Hombre que le cuestiona a Dios que no impida a los hombres hacer el mal y que no garantice la inocencia. Un hombre para el que, como señala en El hombre rebelde, «Lo importante no es entonces remontarse a la raíz de las cosas; puesto que el mundo es lo que es, hay que saber cómo comportarse, sobre todo cuando uno no cree ni en Dios ni en la razón» (Camus, 1965, p. 1008). Pese a esta declaración categórica, a mi entender, hay en Camus un espíritu profundamente religioso, latente bajo su reiterado rechazo de la existencia de Dios y la negación de una esperanza de vida después de la muerte, y esas manifestaciones son simples expresiones de la angustia que le genera aquello que no puede comprender con el intelecto.

Su existencia está signada por la búsqueda constante de la felicidad para la que, desde niño, cree nacido al hombre. Una felicidad inocente, primigenia, libre de mal y culpa, de allí que sostenga: «Si busco en lo más profundo de mi ser lo que más me marcó toda mi vida, es mi pasión por la felicidad» (Camus, 1985, p. 233), y señale, como reafirmación de su amor a la vida y de su fuerza vital «No tenemos tiempo de ser nosotros mismos. Sólo tenemos tiempo de ser felices» pues «no existe una felicidad sobrehumana ni eternidad fuera de la curva de los días» (Camus, 1962, p. 105).

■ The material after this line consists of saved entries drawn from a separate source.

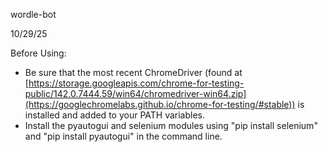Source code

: wordle-bot

10/29/25

Before Using:
 - Be sure that the most recent ChromeDriver (found at [https://storage.googleapis.com/chrome-for-testing-public/142.0.7444.59/win64/chromedriver-win64.zip](https://googlechromelabs.github.io/chrome-for-testing/#stable)) is installed and added to your PATH variables.
 - Install the pyautogui and selenium modules using "pip install selenium" and "pip install pyautogui" in the command line.
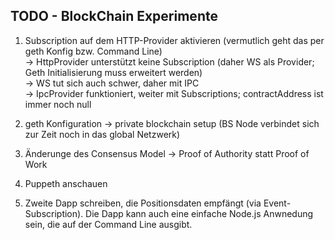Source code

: TODO - BlockChain Experimente
---------------------------------------

1. Subscription auf dem HTTP-Provider aktivieren (vermutlich geht das per geth Konfig bzw. Command Line)  
	-> HttpProvider unterstützt keine Subscription (daher WS als Provider; Geth Initialisierung muss erweitert werden)  
	-> WS tut sich auch schwer, daher mit IPC  
	-> IpcProvider funktioniert, weiter mit Subscriptions; contractAddress ist immer noch null

2. geth Konfiguration -> private blockchain setup (BS Node verbindet sich zur Zeit noch in das global Netzwerk)

3. Änderunge des Consensus Model -> Proof of Authority statt Proof of Work

4. Puppeth anschauen

5. Zweite Dapp schreiben, die Positionsdaten empfängt (via Event-Subscription). Die Dapp kann auch eine einfache Node.js Anwnedung sein, die auf der Command Line ausgibt. 
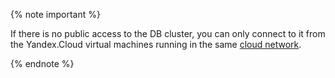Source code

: {% note important %}

If there is no public access to the DB cluster, you can only connect to it from the Yandex.Cloud virtual machines running in the same [cloud network](../../vpc/concepts/network.md).

{% endnote %}

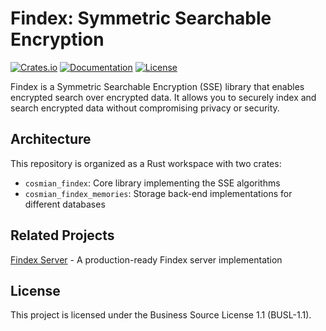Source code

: # Findex: Symmetric Searchable Encryption

[![Crates.io](https://img.shields.io/crates/v/cosmian_findex.svg)](https://crates.io/crates/cosmian_findex)
[![Documentation](https://docs.rs/cosmian_findex/badge.svg)](https://docs.rs/cosmian_findex)
[![License](https://img.shields.io/badge/License-BUSL--1.1-blue.svg)](LICENSE)

Findex is a Symmetric Searchable Encryption (SSE) library that enables encrypted search over encrypted data. It allows you to securely index and search encrypted data without compromising privacy or security.

## Architecture

This repository is organized as a Rust workspace with two crates:

- `cosmian_findex`: Core library implementing the SSE algorithms
- `cosmian_findex_memories`: Storage back-end implementations for different databases

## Related Projects

[Findex Server](github.com/cosmian/findex-server) - A production-ready Findex server implementation

## License

This project is licensed under the Business Source License 1.1 (BUSL-1.1).

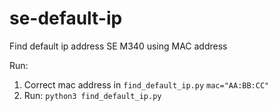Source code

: # se-default-ip
Find default ip address SE M340 using MAC address


Run: 
1. Correct mac address in `find_default_ip.py`
`mac="AA:BB:CC"`
2. Run:
`python3 find_default_ip.py`
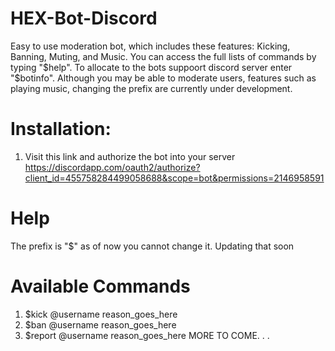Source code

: # HEX-Bot-Discord
Easy to use moderation bot, which includes these features: Kicking, Banning, Muting, and Music. You can access the full lists of commands by typing "$help". To allocate to the bots suppoort discord server enter "$botinfo". Although you may be able to moderate users, features such as playing music, changing the prefix are currently under development.

# Installation:
1.  Visit this link and authorize the bot into your server https://discordapp.com/oauth2/authorize?client_id=455758284499058688&scope=bot&permissions=2146958591

# Help
The prefix is "$" as of now you cannot change it. Updating that soon

# Available Commands
1. $kick @username reason_goes_here
2. $ban @username reason_goes_here
3. $report @username reason_goes_here
MORE TO COME. . .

La idea de alcanzar la felicidad, aquí y ahora, es, en su criterio, un deber del ser para consigo mismo, un deseo que no puede implicar culpa ni remordimiento. A esa busca van unidos el cuestionamiento de una realidad que encuentra absurda y la resistencia a la injusticia, de allí que, en su obra, la posición de resistencia acompañe la denuncia contra la humillación del hombre y apele, insistentemente, a los sentimientos de compasión y solidaridad, al crear, en aquellas, espejos fieles de la condición humana tal como fue vivida por el hombre, en el siglo xx.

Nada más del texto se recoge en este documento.